:: To do ::
Give back every entry in full, exactly as it reads.

Start of Supplied records

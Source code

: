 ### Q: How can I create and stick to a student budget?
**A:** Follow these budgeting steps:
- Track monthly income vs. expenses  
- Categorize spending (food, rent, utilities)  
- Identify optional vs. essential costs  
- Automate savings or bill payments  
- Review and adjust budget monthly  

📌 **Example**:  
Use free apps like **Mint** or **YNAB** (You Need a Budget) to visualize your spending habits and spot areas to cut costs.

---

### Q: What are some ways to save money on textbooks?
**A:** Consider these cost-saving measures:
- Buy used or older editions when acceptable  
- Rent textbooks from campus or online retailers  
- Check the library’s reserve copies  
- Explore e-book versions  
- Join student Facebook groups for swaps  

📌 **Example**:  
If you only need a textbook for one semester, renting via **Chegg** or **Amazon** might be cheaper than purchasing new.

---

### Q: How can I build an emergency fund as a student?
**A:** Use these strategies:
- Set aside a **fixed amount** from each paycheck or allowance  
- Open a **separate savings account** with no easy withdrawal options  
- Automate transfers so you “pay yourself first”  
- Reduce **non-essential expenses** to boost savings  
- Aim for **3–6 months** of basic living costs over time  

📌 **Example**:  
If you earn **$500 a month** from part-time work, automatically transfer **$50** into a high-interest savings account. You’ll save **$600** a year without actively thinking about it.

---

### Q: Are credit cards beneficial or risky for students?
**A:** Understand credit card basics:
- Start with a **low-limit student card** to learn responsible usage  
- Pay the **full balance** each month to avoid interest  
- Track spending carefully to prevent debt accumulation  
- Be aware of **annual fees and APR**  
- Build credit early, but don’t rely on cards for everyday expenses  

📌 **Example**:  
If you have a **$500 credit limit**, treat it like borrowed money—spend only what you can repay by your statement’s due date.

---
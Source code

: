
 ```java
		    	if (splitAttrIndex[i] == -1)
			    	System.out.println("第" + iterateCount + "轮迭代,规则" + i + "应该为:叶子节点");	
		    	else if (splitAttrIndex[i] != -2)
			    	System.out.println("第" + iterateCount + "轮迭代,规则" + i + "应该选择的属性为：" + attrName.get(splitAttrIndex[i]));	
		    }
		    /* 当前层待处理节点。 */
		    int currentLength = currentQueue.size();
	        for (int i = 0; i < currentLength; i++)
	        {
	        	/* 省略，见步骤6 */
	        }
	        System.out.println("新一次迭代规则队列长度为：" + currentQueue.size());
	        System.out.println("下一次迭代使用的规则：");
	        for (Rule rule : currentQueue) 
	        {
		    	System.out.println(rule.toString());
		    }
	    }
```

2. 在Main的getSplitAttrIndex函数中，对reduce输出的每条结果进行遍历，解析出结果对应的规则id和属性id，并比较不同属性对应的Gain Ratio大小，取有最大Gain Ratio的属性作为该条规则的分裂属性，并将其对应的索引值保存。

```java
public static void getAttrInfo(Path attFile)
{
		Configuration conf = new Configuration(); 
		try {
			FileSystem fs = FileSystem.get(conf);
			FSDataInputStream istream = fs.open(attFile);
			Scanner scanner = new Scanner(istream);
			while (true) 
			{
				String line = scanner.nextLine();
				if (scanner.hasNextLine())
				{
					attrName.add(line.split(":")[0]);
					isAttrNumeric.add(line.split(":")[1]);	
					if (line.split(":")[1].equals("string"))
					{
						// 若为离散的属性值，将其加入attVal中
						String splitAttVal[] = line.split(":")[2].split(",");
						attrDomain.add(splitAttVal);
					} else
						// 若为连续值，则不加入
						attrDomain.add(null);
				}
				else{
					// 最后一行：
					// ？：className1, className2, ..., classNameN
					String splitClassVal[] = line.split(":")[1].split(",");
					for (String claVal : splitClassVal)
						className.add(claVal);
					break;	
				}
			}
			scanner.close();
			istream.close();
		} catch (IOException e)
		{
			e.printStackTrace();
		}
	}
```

End of Supplied records

:: Answer to the problem ::
Source code

: ### Q: How can I create and stick to a student budget?
**A:** Follow these budgeting steps:
- Track monthly income vs. expenses  
- Categorize spending (food, rent, utilities)  
- Identify optional vs. essential costs  
- Automate savings or bill payments  
- Review and adjust budget monthly  

📌 **Example**:  
Use free apps like **Mint** or **YNAB** (You Need a Budget) to visualize your spending habits and spot areas to cut costs.

---

### Q: What are some ways to save money on textbooks?
**A:** Consider these cost-saving measures:
- Buy used or older editions when acceptable  
- Rent textbooks from campus or online retailers  
- Check the library’s reserve copies  
- Explore e-book versions  
- Join student Facebook groups for swaps  

📌 **Example**:  
If you only need a textbook for one semester, renting via **Chegg** or **Amazon** might be cheaper than purchasing new.

---

### Q: How can I build an emergency fund as a student?
**A:** Use these strategies:
- Set aside a **fixed amount** from each paycheck or allowance  
- Open a **separate savings account** with no easy withdrawal options  
- Automate transfers so you “pay yourself first”  
- Reduce **non-essential expenses** to boost savings  
- Aim for **3–6 months** of basic living costs over time  

📌 **Example**:  
If you earn **$500 a month** from part-time work, automatically transfer **$50** into a high-interest savings account. You’ll save **$600** a year without actively thinking about it.

---

### Q: Are credit cards beneficial or risky for students?
**A:** Understand credit card basics:
- Start with a **low-limit student card** to learn responsible usage  
- Pay the **full balance** each month to avoid interest  
- Track spending carefully to prevent debt accumulation  
- Be aware of **annual fees and APR**  
- Build credit early, but don’t rely on cards for everyday expenses  

📌 **Example**:  
If you have a **$500 credit limit**, treat it like borrowed money—spend only what you can repay by your statement’s due date.

---
Source code

:
 ```java
		    	if (splitAttrIndex[i] == -1)
			    	System.out.println("第" + iterateCount + "轮迭代,规则" + i + "应该为:叶子节点");	
		    	else if (splitAttrIndex[i] != -2)
			    	System.out.println("第" + iterateCount + "轮迭代,规则" + i + "应该选择的属性为：" + attrName.get(splitAttrIndex[i]));	
		    }
		    /* 当前层待处理节点。 */
		    int currentLength = currentQueue.size();
	        for (int i = 0; i < currentLength; i++)
	        {
	        	/* 省略，见步骤6 */
	        }
	        System.out.println("新一次迭代规则队列长度为：" + currentQueue.size());
	        System.out.println("下一次迭代使用的规则：");
	        for (Rule rule : currentQueue) 
	        {
		    	System.out.println(rule.toString());
		    }
	    }
```

2. 在Main的getSplitAttrIndex函数中，对reduce输出的每条结果进行遍历，解析出结果对应的规则id和属性id，并比较不同属性对应的Gain Ratio大小，取有最大Gain Ratio的属性作为该条规则的分裂属性，并将其对应的索引值保存。

```java
public static void getAttrInfo(Path attFile)
{
		Configuration conf = new Configuration(); 
		try {
			FileSystem fs = FileSystem.get(conf);
			FSDataInputStream istream = fs.open(attFile);
			Scanner scanner = new Scanner(istream);
			while (true) 
			{
				String line = scanner.nextLine();
				if (scanner.hasNextLine())
				{
					attrName.add(line.split(":")[0]);
					isAttrNumeric.add(line.split(":")[1]);	
					if (line.split(":")[1].equals("string"))
					{
						// 若为离散的属性值，将其加入attVal中
						String splitAttVal[] = line.split(":")[2].split(",");
						attrDomain.add(splitAttVal);
					} else
						// 若为连续值，则不加入
						attrDomain.add(null);
				}
				else{
					// 最后一行：
					// ？：className1, className2, ..., classNameN
					String splitClassVal[] = line.split(":")[1].split(",");
					for (String claVal : splitClassVal)
						className.add(claVal);
					break;	
				}
			}
			scanner.close();
			istream.close();
		} catch (IOException e)
		{
			e.printStackTrace();
		}
	}
```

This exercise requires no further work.